A pesar de toda esta situación y despliegue, fue maravilloso volver a ver arte en el precioso edificio de Casa Mediterráneo de Alicante. En este caso fue un espectáculo de circo organizado por la Associació Valenciana de Circ y el IVC para reactivar la cultura en vivo que me emocionó en varias ocasiones. Sobre todo cuando las y los artistas se dirigían al público para decirnos que se alegraban de estar otra vez junt@s. O cuando decían que por favor no les abandonáramos. O cuando, por supuesto, daban vueltas en el trapecio y saltaban en la cama elástica y cantaban ópera y hacían como que se caían. Salí emocionada e inspirada, que es el efecto que tiene sobre mí asistir a espectáculos de artes escénicas. Y también, por qué mentir, harta de la mascarilla, afligida, extrañada.

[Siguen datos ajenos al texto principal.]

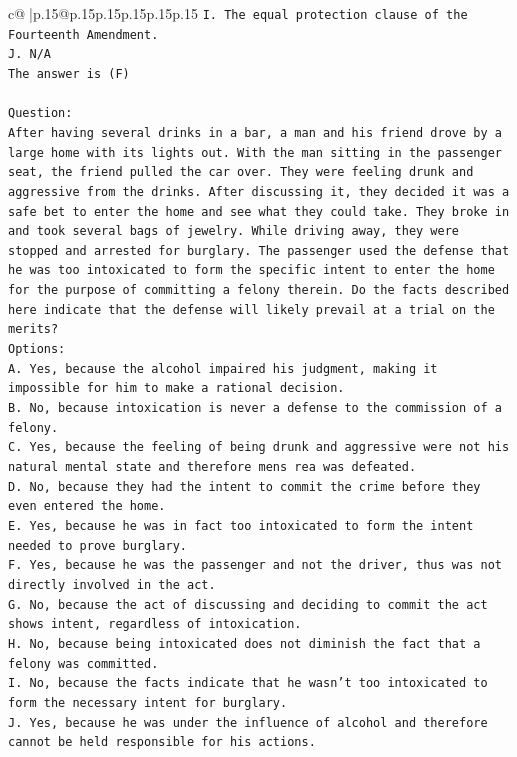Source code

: \documentclass{article}
\begin{document}
{\begin{supertabular}{c@{$\;$}|p{.15\linewidth}@{}p{.15\linewidth}p{.15\linewidth}p{.15\linewidth}p{.15\linewidth}p{.15\linewidth}}
{{{\texttt{I. The equal protection clause of the Fourteenth Amendment.} \\
\texttt{J. N/A} \\
\texttt{The answer is (F)} \\
\\ 
\texttt{Question:} \\
\texttt{After having several drinks in a bar, a man and his friend drove by a large home with its lights out. With the man sitting in the passenger seat, the friend pulled the car over. They were feeling drunk and aggressive from the drinks. After discussing it, they decided it was a safe bet to enter the home and see what they could take. They broke in and took several bags of jewelry. While driving away, they were stopped and arrested for burglary. The passenger used the defense that he was too intoxicated to form the specific intent to enter the home for the purpose of committing a felony therein. Do the facts described here indicate that the defense will likely prevail at a trial on the merits?} \\
\texttt{Options:} \\
\texttt{A. Yes, because the alcohol impaired his judgment, making it impossible for him to make a rational decision.} \\
\texttt{B. No, because intoxication is never a defense to the commission of a felony.} \\
\texttt{C. Yes, because the feeling of being drunk and aggressive were not his natural mental state and therefore mens rea was defeated.} \\
\texttt{D. No, because they had the intent to commit the crime before they even entered the home.} \\
\texttt{E. Yes, because he was in fact too intoxicated to form the intent needed to prove burglary.} \\
\texttt{F. Yes, because he was the passenger and not the driver, thus was not directly involved in the act.} \\
\texttt{G. No, because the act of discussing and deciding to commit the act shows intent, regardless of intoxication.} \\
\texttt{H. No, because being intoxicated does not diminish the fact that a felony was committed.} \\
\texttt{I. No, because the facts indicate that he wasn't too intoxicated to form the necessary intent for burglary.} \\
\texttt{J. Yes, because he was under the influence of alcohol and therefore cannot be held responsible for his actions.} \\
            }
        }
    }
     \\ \\


\end{supertabular}}
\end{document}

Cuando estudiaba, un profesor de “Hábitos culturales” nos contó que uno de los principales alicientes para asistir al teatro o al cine (a diferencia de ver una película en tu casa) es ver a gente y ser vista, la interacción social. Me viene a la cabeza la canción de Ovidi Montllor de “Una nit a l’ópera” donde una pareja bien posicionada de la aristocracia catalana llega tarde al teatro y están preocupados porque no les verán:
Joan Anton, vés quina sort.
Encara hi han mirons de cor.
Fixa’t quina colla ens mira.
Pues bien, en esta nueva etapa, esta motivación deja de ser fundamental, ya que con mascarillas y separados, se pierde la magia del encuentro entre el público. Tendremos que acostumbrarnos e intentar suplir estas carencias y otras, como la cercanía con el público que tanto nutre a los artistas, con la alegría de vernos los ojos y escuchar los aplausos. ¡Todavía hay mucho que celebrar!
En definitiva, después de esta perorata de encuentros y desencuentros, mi experiencia fue muy positiva y totalmente segura, pues disfruté del espectáculo y en ningún momento tuve sensación de muchedumbre ni descontrol. Y es que, aunque no ha habido rebrotes en espectáculos culturales, la gente sigue con miedo.
Al salir pensé que nuestra labor principal como público de espectáculos culturales es que los sostengamos. Que dejemos el miedo y nos llenemos de ganas y sigamos yendo al teatro, al cine, a conciertos, a los museos; porque están trabajando duro para que sean seguros y, sobre todo, porque queremos que sigan ahí cuando todo esto acabe.